(MATERIALS PROVIDED):
————

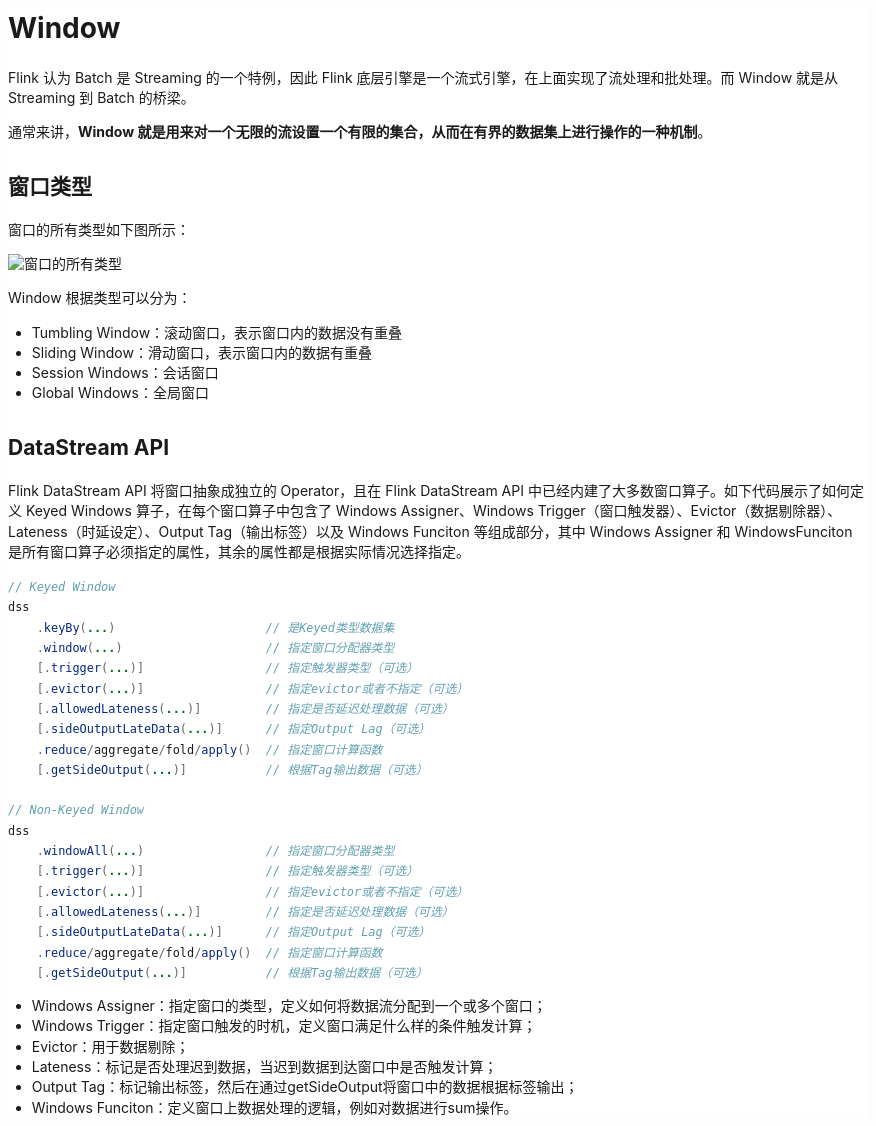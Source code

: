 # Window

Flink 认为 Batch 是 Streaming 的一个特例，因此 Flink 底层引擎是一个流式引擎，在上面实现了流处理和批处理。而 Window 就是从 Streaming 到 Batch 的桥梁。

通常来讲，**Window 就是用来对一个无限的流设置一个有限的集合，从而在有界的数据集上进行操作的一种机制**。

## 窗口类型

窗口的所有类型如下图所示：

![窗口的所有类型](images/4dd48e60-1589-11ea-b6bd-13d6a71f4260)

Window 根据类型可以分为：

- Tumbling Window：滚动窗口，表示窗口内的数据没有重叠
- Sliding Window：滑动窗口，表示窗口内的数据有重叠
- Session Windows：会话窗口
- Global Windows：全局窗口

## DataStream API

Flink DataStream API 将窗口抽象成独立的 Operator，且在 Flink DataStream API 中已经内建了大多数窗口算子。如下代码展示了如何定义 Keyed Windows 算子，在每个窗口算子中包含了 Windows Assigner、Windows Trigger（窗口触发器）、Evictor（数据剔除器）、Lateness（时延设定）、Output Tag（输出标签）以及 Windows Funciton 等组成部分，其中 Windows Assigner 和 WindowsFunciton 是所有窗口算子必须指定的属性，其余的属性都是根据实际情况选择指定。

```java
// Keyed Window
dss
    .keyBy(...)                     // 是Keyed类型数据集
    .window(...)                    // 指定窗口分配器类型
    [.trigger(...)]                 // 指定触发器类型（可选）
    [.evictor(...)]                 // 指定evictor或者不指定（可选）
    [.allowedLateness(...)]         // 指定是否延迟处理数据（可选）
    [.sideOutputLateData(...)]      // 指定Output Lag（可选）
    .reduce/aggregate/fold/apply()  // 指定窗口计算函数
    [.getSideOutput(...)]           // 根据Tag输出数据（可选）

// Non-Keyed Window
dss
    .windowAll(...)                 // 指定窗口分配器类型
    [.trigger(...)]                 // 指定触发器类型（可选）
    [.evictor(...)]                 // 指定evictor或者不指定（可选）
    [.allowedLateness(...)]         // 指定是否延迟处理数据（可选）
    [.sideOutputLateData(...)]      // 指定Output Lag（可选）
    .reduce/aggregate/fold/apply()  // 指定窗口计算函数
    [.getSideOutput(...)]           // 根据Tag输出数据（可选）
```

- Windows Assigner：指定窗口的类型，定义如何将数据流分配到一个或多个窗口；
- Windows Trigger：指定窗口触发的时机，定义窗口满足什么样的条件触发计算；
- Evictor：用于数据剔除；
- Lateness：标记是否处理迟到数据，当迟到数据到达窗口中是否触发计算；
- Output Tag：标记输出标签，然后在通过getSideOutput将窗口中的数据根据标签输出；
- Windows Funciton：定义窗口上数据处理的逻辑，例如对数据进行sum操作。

————

(TASK DESCRIPTION):
Omit the pictures, then quote the rest of the material above exactly.

(PROBLEM SOLUTION):
Source code

: # Window

Flink 认为 Batch 是 Streaming 的一个特例，因此 Flink 底层引擎是一个流式引擎，在上面实现了流处理和批处理。而 Window 就是从 Streaming 到 Batch 的桥梁。

通常来讲，**Window 就是用来对一个无限的流设置一个有限的集合，从而在有界的数据集上进行操作的一种机制**。

## 窗口类型

窗口的所有类型如下图所示：

![窗口的所有类型](images/4dd48e60-1589-11ea-b6bd-13d6a71f4260)

Window 根据类型可以分为：

- Tumbling Window：滚动窗口，表示窗口内的数据没有重叠
- Sliding Window：滑动窗口，表示窗口内的数据有重叠
- Session Windows：会话窗口
- Global Windows：全局窗口

## DataStream API

Flink DataStream API 将窗口抽象成独立的 Operator，且在 Flink DataStream API 中已经内建了大多数窗口算子。如下代码展示了如何定义 Keyed Windows 算子，在每个窗口算子中包含了 Windows Assigner、Windows Trigger（窗口触发器）、Evictor（数据剔除器）、Lateness（时延设定）、Output Tag（输出标签）以及 Windows Funciton 等组成部分，其中 Windows Assigner 和 WindowsFunciton 是所有窗口算子必须指定的属性，其余的属性都是根据实际情况选择指定。

```java
// Keyed Window
dss
    .keyBy(...)                     // 是Keyed类型数据集
    .window(...)                    // 指定窗口分配器类型
    [.trigger(...)]                 // 指定触发器类型（可选）
    [.evictor(...)]                 // 指定evictor或者不指定（可选）
    [.allowedLateness(...)]         // 指定是否延迟处理数据（可选）
    [.sideOutputLateData(...)]      // 指定Output Lag（可选）
    .reduce/aggregate/fold/apply()  // 指定窗口计算函数
    [.getSideOutput(...)]           // 根据Tag输出数据（可选）

// Non-Keyed Window
dss
    .windowAll(...)                 // 指定窗口分配器类型
    [.trigger(...)]                 // 指定触发器类型（可选）
    [.evictor(...)]                 // 指定evictor或者不指定（可选）
    [.allowedLateness(...)]         // 指定是否延迟处理数据（可选）
    [.sideOutputLateData(...)]      // 指定Output Lag（可选）
    .reduce/aggregate/fold/apply()  // 指定窗口计算函数
    [.getSideOutput(...)]           // 根据Tag输出数据（可选）
```

- Windows Assigner：指定窗口的类型，定义如何将数据流分配到一个或多个窗口；
- Windows Trigger：指定窗口触发的时机，定义窗口满足什么样的条件触发计算；
- Evictor：用于数据剔除；
- Lateness：标记是否处理迟到数据，当迟到数据到达窗口中是否触发计算；
- Output Tag：标记输出标签，然后在通过getSideOutput将窗口中的数据根据标签输出；
- Windows Funciton：定义窗口上数据处理的逻辑，例如对数据进行sum操作。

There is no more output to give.